The Italian competition authority (AGCM) has launched an investigation into the Italian Banking Association (ABI) in relation to the price of a new auxiliary service, "Sepa Compliant Electronic Database Alignment” (SEDA). The AGCM opened the investigation after receiving the ABI's agreement in December 2013 which regulates the functioning of SEDA.

SEDA is an optional auxiliary service to Sepa Direct Debit and helps creditors collect information required to carry out direct debit transactions. The service was introduced following the adoption of the EU Payments Service Directive and Regulation.

The AGCM is concerned that the new system set up by the ABI to implement the SEDA service may infringe Article 101 TFEU.

The ABI has stipulated (i) the characteristics of the system, (ii) the contractual scheme and remuneration system and (iii) an obligation on all its members to provide the basic SEDA service. The ABI is also the entity responsible for managing SEDA. The AGCM is investigating whether the system is likely to restrict competition because it facilitates coordination between banking operators through rules regulating the functioning of SEDA, and is concerned that the ABI may facilitate such restriction by imposing and overseeing the application of the rules.

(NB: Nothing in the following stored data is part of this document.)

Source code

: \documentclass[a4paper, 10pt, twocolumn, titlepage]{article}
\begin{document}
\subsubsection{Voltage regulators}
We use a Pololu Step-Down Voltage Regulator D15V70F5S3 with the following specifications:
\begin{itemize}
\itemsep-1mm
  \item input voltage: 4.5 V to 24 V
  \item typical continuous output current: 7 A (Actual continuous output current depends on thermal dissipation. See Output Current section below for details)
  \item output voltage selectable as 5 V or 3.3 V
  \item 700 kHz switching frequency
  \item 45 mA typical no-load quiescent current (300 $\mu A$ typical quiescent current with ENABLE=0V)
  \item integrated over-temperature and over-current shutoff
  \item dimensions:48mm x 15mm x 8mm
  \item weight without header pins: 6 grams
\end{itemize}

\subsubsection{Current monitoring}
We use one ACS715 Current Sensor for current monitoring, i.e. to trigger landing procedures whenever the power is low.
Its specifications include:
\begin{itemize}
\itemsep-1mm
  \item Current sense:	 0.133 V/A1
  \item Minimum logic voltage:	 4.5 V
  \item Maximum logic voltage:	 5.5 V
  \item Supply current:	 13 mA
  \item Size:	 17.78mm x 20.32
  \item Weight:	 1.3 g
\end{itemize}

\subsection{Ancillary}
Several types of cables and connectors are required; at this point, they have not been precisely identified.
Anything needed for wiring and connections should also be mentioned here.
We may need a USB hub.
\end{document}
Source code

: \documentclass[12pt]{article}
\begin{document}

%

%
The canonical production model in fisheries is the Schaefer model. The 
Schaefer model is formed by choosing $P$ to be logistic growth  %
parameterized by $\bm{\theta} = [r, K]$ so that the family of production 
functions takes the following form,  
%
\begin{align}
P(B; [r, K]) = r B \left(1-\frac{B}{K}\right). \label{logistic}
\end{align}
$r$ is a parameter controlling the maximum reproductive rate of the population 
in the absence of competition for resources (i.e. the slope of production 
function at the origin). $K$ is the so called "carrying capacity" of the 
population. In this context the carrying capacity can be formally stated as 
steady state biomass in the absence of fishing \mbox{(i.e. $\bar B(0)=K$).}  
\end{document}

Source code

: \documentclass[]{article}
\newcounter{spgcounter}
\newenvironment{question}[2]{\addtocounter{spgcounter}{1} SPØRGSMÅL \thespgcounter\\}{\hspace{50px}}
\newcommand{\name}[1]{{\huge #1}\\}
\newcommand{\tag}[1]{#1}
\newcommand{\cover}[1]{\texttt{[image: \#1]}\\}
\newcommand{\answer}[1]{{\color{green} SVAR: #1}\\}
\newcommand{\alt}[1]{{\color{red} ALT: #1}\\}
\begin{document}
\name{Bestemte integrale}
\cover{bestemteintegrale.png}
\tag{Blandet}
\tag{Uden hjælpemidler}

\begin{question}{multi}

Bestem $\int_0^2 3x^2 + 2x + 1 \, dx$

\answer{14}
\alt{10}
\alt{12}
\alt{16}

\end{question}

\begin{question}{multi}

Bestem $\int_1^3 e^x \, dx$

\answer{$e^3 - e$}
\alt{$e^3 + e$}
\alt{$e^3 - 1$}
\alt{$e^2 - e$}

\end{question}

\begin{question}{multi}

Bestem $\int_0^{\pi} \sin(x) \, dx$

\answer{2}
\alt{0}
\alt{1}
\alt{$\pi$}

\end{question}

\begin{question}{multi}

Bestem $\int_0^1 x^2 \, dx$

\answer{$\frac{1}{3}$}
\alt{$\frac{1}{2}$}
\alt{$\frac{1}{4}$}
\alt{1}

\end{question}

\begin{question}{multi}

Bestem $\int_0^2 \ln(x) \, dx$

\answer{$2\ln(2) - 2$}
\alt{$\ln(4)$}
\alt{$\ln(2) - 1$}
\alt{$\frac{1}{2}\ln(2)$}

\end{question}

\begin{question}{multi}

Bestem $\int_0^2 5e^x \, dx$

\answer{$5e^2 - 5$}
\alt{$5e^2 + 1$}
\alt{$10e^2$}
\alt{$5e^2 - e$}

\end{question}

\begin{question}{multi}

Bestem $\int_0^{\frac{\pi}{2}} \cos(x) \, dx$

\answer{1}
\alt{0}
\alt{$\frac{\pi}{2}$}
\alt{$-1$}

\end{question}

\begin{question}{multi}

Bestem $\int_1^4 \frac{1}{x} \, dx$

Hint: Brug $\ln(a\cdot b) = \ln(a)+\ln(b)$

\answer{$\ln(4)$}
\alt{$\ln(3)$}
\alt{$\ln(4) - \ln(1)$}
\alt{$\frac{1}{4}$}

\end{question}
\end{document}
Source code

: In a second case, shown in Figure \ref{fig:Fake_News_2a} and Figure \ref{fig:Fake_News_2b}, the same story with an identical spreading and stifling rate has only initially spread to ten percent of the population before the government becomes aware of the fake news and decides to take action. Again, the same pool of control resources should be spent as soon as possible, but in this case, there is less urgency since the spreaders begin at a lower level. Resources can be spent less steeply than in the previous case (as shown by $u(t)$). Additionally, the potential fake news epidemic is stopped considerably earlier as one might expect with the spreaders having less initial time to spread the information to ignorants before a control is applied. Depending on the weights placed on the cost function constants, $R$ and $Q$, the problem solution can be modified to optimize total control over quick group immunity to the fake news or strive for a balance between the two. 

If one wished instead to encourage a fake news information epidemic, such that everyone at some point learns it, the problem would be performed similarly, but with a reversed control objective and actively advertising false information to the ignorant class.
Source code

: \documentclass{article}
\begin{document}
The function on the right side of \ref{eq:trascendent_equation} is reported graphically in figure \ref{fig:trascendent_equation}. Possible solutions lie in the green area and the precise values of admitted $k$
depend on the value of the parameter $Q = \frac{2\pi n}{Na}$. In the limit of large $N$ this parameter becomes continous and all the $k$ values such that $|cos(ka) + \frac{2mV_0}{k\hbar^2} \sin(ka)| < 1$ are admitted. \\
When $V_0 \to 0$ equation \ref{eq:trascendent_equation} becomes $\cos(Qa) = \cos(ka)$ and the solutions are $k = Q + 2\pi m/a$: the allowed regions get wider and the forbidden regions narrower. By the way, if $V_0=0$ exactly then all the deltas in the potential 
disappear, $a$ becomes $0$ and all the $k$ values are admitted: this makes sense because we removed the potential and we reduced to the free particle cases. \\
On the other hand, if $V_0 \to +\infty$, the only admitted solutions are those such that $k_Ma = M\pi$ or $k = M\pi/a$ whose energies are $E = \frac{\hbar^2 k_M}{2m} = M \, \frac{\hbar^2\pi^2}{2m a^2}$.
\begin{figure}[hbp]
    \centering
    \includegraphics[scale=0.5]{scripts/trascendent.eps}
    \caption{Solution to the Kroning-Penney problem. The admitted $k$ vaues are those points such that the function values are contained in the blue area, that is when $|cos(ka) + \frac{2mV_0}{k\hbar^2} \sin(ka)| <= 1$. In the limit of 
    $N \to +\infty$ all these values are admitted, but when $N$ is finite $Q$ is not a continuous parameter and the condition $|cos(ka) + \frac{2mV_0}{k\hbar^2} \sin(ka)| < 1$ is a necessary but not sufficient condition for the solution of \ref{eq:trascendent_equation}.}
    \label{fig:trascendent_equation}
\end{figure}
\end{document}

Furthermore, the AGCM has noted that creditors will pay commission twice, once to their own bank and then again to the bank of their debtors. The debtor bank's rate of commission is set unilaterally, without the possibility of choosing to make the payment to a provider with lower rates. The debtor bank’s pricing scheme is therefore unlikely to receive any competitive pressure from the market. This may result in an increase in prices which could be passed down to consumers. Indeed, the AGCM already claims to have evidence that, since the new system was introduced in 2013, the prices of the SEDA service have increased by between 30% and 80%.

The AGCM has until 31 March 2017 to conclude its investigation.